→ PROBLEM TO SOLVE:
Below are the records. Restate word for word every line from the one that contains "- **操作/原理**：将你" through the final line, both included.

→ Dataset entries:
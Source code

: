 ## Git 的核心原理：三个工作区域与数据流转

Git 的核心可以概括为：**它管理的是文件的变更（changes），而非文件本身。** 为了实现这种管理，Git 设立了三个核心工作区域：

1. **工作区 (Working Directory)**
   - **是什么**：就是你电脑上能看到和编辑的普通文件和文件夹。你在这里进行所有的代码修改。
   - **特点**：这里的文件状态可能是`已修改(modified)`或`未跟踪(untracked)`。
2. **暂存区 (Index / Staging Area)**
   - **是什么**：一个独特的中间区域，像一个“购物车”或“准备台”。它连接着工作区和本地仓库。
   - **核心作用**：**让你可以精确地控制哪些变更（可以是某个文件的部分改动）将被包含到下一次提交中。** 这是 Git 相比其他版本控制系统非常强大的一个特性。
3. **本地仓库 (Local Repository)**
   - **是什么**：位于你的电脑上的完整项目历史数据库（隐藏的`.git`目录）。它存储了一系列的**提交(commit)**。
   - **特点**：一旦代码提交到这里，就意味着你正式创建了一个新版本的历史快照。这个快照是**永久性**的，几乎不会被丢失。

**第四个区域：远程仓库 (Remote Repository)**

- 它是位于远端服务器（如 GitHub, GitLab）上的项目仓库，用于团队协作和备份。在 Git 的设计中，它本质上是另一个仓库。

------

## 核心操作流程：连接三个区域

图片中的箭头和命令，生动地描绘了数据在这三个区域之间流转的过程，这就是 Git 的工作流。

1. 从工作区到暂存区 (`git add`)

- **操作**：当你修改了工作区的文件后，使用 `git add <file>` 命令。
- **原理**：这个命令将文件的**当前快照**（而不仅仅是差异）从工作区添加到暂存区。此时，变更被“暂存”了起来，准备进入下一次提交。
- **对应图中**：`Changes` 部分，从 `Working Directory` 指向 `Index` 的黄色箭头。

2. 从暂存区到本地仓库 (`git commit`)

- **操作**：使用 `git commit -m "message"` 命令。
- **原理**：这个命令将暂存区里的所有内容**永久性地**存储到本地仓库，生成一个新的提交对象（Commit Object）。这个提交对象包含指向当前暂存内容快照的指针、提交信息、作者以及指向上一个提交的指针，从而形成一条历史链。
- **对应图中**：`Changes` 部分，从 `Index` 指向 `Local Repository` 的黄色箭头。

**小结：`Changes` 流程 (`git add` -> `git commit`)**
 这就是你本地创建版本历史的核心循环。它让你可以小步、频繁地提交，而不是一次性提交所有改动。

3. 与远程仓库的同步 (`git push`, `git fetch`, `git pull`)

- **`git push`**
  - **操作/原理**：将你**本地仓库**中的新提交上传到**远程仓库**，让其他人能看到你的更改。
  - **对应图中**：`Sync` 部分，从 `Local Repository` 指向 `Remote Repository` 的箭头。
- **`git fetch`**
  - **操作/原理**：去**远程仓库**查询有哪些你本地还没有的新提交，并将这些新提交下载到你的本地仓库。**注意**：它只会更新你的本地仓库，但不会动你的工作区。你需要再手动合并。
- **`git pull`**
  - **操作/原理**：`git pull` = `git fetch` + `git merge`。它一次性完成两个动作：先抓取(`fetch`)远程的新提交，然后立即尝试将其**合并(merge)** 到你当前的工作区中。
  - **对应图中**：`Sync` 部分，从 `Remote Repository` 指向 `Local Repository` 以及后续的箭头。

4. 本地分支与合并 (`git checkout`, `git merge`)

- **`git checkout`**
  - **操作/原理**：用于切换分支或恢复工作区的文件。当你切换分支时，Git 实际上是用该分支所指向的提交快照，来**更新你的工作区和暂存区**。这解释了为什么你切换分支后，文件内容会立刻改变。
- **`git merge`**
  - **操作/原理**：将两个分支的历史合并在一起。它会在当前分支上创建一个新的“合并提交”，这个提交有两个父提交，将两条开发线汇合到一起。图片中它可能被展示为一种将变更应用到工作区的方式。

→ TASK RESPONSE:
  - **操作/原理**：将你**本地仓库**中的新提交上传到**远程仓库**，让其他人能看到你的更改。
  - **对应图中**：`Sync` 部分，从 `Local Repository` 指向 `Remote Repository` 的箭头。
- **`git fetch`**
  - **操作/原理**：去**远程仓库**查询有哪些你本地还没有的新提交，并将这些新提交下载到你的本地仓库。**注意**：它只会更新你的本地仓库，但不会动你的工作区。你需要再手动合并。
- **`git pull`**
  - **操作/原理**：`git pull` = `git fetch` + `git merge`。它一次性完成两个动作：先抓取(`fetch`)远程的新提交，然后立即尝试将其**合并(merge)** 到你当前的工作区中。
  - **对应图中**：`Sync` 部分，从 `Remote Repository` 指向 `Local Repository` 以及后续的箭头。

4. 本地分支与合并 (`git checkout`, `git merge`)

- **`git checkout`**
  - **操作/原理**：用于切换分支或恢复工作区的文件。当你切换分支时，Git 实际上是用该分支所指向的提交快照，来**更新你的工作区和暂存区**。这解释了为什么你切换分支后，文件内容会立刻改变。
- **`git merge`**
  - **操作/原理**：将两个分支的历史合并在一起。它会在当前分支上创建一个新的“合并提交”，这个提交有两个父提交，将两条开发线汇合到一起。图片中它可能被展示为一种将变更应用到工作区的方式。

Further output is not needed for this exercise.